• [YOUR OBJECTIVE]
The answer must consist of every line from the entries below that contains the word "used".
+++
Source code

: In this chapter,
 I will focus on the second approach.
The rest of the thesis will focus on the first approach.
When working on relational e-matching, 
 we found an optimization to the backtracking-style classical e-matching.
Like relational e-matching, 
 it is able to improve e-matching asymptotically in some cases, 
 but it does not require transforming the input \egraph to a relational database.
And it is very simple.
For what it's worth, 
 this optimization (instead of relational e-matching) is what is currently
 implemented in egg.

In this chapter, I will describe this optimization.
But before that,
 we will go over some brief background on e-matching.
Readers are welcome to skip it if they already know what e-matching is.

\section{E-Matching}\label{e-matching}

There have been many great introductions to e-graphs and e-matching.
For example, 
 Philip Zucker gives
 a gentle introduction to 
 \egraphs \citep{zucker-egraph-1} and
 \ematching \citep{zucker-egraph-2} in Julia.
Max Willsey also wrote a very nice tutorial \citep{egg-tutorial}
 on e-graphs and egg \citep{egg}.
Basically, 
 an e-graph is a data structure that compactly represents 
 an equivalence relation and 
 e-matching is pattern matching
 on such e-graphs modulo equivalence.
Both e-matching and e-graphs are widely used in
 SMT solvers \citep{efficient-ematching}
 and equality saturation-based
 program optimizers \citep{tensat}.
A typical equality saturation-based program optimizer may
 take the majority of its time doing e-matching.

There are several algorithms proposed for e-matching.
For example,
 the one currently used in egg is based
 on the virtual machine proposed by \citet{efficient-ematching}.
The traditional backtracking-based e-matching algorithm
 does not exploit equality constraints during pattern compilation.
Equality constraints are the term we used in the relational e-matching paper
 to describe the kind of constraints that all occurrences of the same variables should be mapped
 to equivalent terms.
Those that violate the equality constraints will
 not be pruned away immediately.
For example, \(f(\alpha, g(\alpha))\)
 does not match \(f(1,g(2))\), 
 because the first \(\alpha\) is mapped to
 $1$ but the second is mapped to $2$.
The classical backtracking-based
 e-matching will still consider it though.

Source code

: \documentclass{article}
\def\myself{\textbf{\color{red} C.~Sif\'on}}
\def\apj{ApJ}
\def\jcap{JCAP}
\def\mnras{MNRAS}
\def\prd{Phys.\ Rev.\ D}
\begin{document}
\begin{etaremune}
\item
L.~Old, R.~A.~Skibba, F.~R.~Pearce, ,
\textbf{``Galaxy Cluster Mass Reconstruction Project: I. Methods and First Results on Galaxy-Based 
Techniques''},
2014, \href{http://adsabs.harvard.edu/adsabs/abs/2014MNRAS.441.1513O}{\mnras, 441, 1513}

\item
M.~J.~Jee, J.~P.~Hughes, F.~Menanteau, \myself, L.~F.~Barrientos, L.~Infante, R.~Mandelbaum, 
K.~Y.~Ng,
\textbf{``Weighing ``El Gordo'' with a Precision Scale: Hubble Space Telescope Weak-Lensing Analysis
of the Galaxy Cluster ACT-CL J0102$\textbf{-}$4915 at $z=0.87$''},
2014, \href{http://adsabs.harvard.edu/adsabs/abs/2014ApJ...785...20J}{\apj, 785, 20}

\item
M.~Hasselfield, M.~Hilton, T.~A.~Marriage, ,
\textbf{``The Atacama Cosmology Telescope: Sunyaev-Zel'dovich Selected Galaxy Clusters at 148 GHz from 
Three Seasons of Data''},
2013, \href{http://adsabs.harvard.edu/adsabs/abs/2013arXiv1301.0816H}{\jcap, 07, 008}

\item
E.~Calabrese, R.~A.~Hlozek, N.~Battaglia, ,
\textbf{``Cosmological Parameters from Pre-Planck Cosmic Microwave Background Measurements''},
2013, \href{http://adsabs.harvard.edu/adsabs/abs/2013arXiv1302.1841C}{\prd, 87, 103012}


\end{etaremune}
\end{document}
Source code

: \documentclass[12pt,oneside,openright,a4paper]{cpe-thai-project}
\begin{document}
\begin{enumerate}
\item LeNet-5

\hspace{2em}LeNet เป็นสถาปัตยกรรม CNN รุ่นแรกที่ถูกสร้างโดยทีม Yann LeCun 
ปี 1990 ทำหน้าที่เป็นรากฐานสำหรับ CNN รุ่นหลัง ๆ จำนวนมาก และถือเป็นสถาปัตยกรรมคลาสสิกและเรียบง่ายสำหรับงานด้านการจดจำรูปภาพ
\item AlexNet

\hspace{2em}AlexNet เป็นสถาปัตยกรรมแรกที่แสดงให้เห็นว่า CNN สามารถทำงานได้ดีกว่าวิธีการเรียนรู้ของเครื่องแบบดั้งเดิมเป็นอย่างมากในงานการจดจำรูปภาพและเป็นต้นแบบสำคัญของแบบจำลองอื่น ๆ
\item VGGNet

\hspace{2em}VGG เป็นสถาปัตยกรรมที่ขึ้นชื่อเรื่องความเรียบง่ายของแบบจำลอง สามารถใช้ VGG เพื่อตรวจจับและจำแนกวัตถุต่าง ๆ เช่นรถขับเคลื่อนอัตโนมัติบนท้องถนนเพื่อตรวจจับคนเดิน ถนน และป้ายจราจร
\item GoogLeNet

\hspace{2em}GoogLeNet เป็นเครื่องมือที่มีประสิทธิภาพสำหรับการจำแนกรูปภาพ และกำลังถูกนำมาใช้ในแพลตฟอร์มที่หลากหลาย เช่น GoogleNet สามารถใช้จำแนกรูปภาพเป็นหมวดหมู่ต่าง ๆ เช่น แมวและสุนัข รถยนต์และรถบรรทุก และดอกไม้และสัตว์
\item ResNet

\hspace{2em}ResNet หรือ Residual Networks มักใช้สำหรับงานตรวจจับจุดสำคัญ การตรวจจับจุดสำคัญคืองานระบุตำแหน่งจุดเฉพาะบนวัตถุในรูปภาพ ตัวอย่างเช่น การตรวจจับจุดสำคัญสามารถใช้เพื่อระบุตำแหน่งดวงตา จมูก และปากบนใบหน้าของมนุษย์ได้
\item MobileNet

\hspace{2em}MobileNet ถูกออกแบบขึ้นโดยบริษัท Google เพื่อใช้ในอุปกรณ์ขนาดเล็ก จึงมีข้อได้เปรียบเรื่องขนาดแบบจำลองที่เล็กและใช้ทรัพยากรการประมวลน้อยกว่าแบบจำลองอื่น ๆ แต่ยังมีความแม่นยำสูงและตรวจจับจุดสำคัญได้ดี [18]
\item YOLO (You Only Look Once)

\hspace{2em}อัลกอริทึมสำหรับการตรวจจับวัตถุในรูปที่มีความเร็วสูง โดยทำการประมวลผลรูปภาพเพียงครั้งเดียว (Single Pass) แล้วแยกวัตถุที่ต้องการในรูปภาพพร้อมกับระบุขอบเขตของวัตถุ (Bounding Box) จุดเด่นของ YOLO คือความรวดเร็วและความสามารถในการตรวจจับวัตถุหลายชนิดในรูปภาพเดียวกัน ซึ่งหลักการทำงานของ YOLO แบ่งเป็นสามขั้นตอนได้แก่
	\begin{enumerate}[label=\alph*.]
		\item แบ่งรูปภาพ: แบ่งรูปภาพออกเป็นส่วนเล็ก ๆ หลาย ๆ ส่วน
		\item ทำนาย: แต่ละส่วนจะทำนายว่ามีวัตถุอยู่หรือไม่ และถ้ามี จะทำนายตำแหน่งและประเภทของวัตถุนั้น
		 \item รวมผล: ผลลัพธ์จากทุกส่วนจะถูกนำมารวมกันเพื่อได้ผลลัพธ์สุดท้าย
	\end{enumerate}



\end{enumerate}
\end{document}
+++
• [ANSWER SPACE]
Both e-matching and e-graphs are widely used in
 the one currently used in egg is based
Equality constraints are the term we used in the relational e-matching paper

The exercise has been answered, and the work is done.